Operating in the New Normal: What We’re Seeing in Q1

April 10, 2026


What We’re Seeing in Q1

The market hasn’t materially improved. But behavior has changed.

Across private equity and corporate environments, teams are no longer waiting for clarity. They are moving forward within uncertainty, making decisions on capital, strategy, and leadership with less visibility than they would have preferred even six to twelve months ago.

That shift is showing up most clearly in how organizations are thinking about execution and talent.

Teams are operating within uncertainty, not waiting for it to resolve

There was a period where it felt like stability was returning to the market. That has softened. New variables, policy shifts, sector-specific pressure, and continued uncertainty around timing have reintroduced complexity into underwriting and planning decisions.

The difference now is that leaders are not pausing.

Organizations have adjusted to this environment. Instead of waiting for conditions to normalize, they are operating with the assumption that uncertainty is part of the model. That is driving earlier decision-making, particularly around leadership.

Portfolio divergence is driving more targeted leadership decisions

One of the more important shifts we are seeing is increasing divergence within portfolios.

Some assets are performing well and moving forward cleanly. Others are facing pressure, margin compression, slower growth, or more complex operating environments. This is forcing sponsors and boards to move away from uniform approaches and make more targeted decisions at the company level.

That shift is directly impacting hiring.

Instead of filling roles based on a standard profile, teams are defining leadership needs more precisely:

  • Who can operate in this environment, not just the “ideal” one

  • Who can handle pressure, not just growth

  • Who can execute with less structure and more ambiguity

This is where the focus on operating depth and real execution capability is increasing.

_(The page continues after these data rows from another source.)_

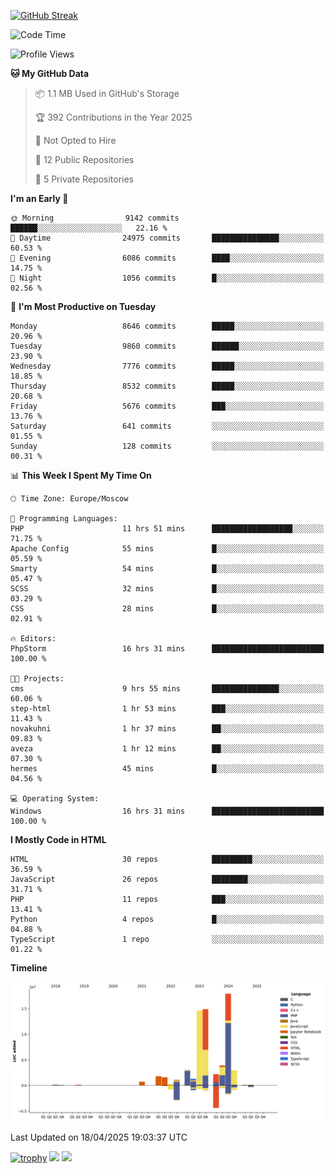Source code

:[![GitHub Streak](https://github-readme-streak-stats.herokuapp.com/?user=yogik10)](https://git.io/streak-stats)
<!--START_SECTION:waka-->
![Code Time](http://img.shields.io/badge/Code%20Time-1%2C275%20hrs%2031%20mins-blue)

![Profile Views](http://img.shields.io/badge/Profile%20Views-0-blue)

**🐱 My GitHub Data** 

> 📦 1.1 MB Used in GitHub's Storage 
 > 
> 🏆 392 Contributions in the Year 2025
 > 
> 🚫 Not Opted to Hire
 > 
> 📜 12 Public Repositories 
 > 
> 🔑 5 Private Repositories 
 > 
**I'm an Early 🐤** 

```text
🌞 Morning                9142 commits        ██████░░░░░░░░░░░░░░░░░░░   22.16 % 
🌆 Daytime                24975 commits       ███████████████░░░░░░░░░░   60.53 % 
🌃 Evening                6086 commits        ████░░░░░░░░░░░░░░░░░░░░░   14.75 % 
🌙 Night                  1056 commits        █░░░░░░░░░░░░░░░░░░░░░░░░   02.56 % 
```
📅 **I'm Most Productive on Tuesday** 

```text
Monday                   8646 commits        █████░░░░░░░░░░░░░░░░░░░░   20.96 % 
Tuesday                  9860 commits        ██████░░░░░░░░░░░░░░░░░░░   23.90 % 
Wednesday                7776 commits        █████░░░░░░░░░░░░░░░░░░░░   18.85 % 
Thursday                 8532 commits        █████░░░░░░░░░░░░░░░░░░░░   20.68 % 
Friday                   5676 commits        ███░░░░░░░░░░░░░░░░░░░░░░   13.76 % 
Saturday                 641 commits         ░░░░░░░░░░░░░░░░░░░░░░░░░   01.55 % 
Sunday                   128 commits         ░░░░░░░░░░░░░░░░░░░░░░░░░   00.31 % 
```


📊 **This Week I Spent My Time On** 

```text
🕑︎ Time Zone: Europe/Moscow

💬 Programming Languages: 
PHP                      11 hrs 51 mins      ██████████████████░░░░░░░   71.75 % 
Apache Config            55 mins             █░░░░░░░░░░░░░░░░░░░░░░░░   05.59 % 
Smarty                   54 mins             █░░░░░░░░░░░░░░░░░░░░░░░░   05.47 % 
SCSS                     32 mins             █░░░░░░░░░░░░░░░░░░░░░░░░   03.29 % 
CSS                      28 mins             █░░░░░░░░░░░░░░░░░░░░░░░░   02.91 % 

🔥 Editors: 
PhpStorm                 16 hrs 31 mins      █████████████████████████   100.00 % 

🐱‍💻 Projects: 
cms                      9 hrs 55 mins       ███████████████░░░░░░░░░░   60.06 % 
step-html                1 hr 53 mins        ███░░░░░░░░░░░░░░░░░░░░░░   11.43 % 
novakuhni                1 hr 37 mins        ██░░░░░░░░░░░░░░░░░░░░░░░   09.83 % 
aveza                    1 hr 12 mins        ██░░░░░░░░░░░░░░░░░░░░░░░   07.30 % 
hermes                   45 mins             █░░░░░░░░░░░░░░░░░░░░░░░░   04.56 % 

💻 Operating System: 
Windows                  16 hrs 31 mins      █████████████████████████   100.00 % 
```

**I Mostly Code in HTML** 

```text
HTML                     30 repos            █████████░░░░░░░░░░░░░░░░   36.59 % 
JavaScript               26 repos            ████████░░░░░░░░░░░░░░░░░   31.71 % 
PHP                      11 repos            ███░░░░░░░░░░░░░░░░░░░░░░   13.41 % 
Python                   4 repos             █░░░░░░░░░░░░░░░░░░░░░░░░   04.88 % 
TypeScript               1 repo              ░░░░░░░░░░░░░░░░░░░░░░░░░   01.22 % 
```



**Timeline**

![Lines of Code chart](https://raw.githubusercontent.com/Yogik10/Yogik10/main/assets/bar_graph.png)


 Last Updated on 18/04/2025 19:03:37 UTC
<!--END_SECTION:waka-->
[![trophy](https://github-profile-trophy.vercel.app/?username=yogik10)](https://github.com/ryo-ma/github-profile-trophy)
![](https://github-profile-summary-cards.vercel.app/api/cards/profile-details?username=yogik10&theme=solarized_dark)
![](https://github-profile-summary-cards.vercel.app/api/cards/most-commit-language?username=yogik10&theme=solarized_dark)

Hiring expectations are increasing, even as talent supply remains strong

Candidate quality remains high. In most searches, the top few candidates are strong.

The gap is not supply, it is fit.

Sponsors and hiring teams are placing more emphasis on:

  • Hands-on leadership versus oversight

  • Ability to operate across functions

  • Comfort in less structured, more demanding environments

  • Evidence of execution, not just narrative

At the same time, expectations are rising in areas that are still evolving. AI is coming up more frequently in conversations, but not yet as a clearly defined capability gap. In most cases, it is being used as an operational tool rather than a strategic differentiator, and many organizations are still working through how it should show up in leadership roles.

Strategy shifts are driving new and different talent needs

With fewer transactions and more focus on existing portfolios, many sponsors are adjusting their approach to value creation.

That is leading to changes in talent requirements.

In several cases, the leadership profile initially hired or planned for is no longer the right fit for the current environment. Teams are reassessing:

  • Where execution is breaking down

  • Where operating cadence needs to be rebuilt

  • Where additional depth or different experience is required

This is creating demand for different types of leaders than we saw even a few months ago.

The takeaway

The market may not feel dramatically different on the surface. But underneath, expectations have shifted.

Organizations are moving forward despite uncertainty. They are making more targeted decisions within portfolios. And they are holding a higher bar for leadership capability tied directly to execution.

That combination is shaping hiring decisions in Q1, and likely for the rest of the year.


About the Author

Tyler Peitzmeier

Head of Business Development

Tyler Peitzmeier leads business development at Morgan Samuels, driving the firm’s growth strategy across private equity sponsors, portfolio companies, and corporate clients. He partners closely with investors and executives to align leadership decisions with execution priorities and long-term value creation.

With a background spanning executive sales leadership and go-to-market strategy, Tyler brings a practical, operator-informed perspective to how organizations build leadership teams during periods of growth and transition. His work focuses on translating market dynamics into actionable leadership insight for boards and management teams.

This perspective reflects patterns observed across ongoing conversations with private equity firms, portfolio leadership, and corporate executives navigating an evolving market environment.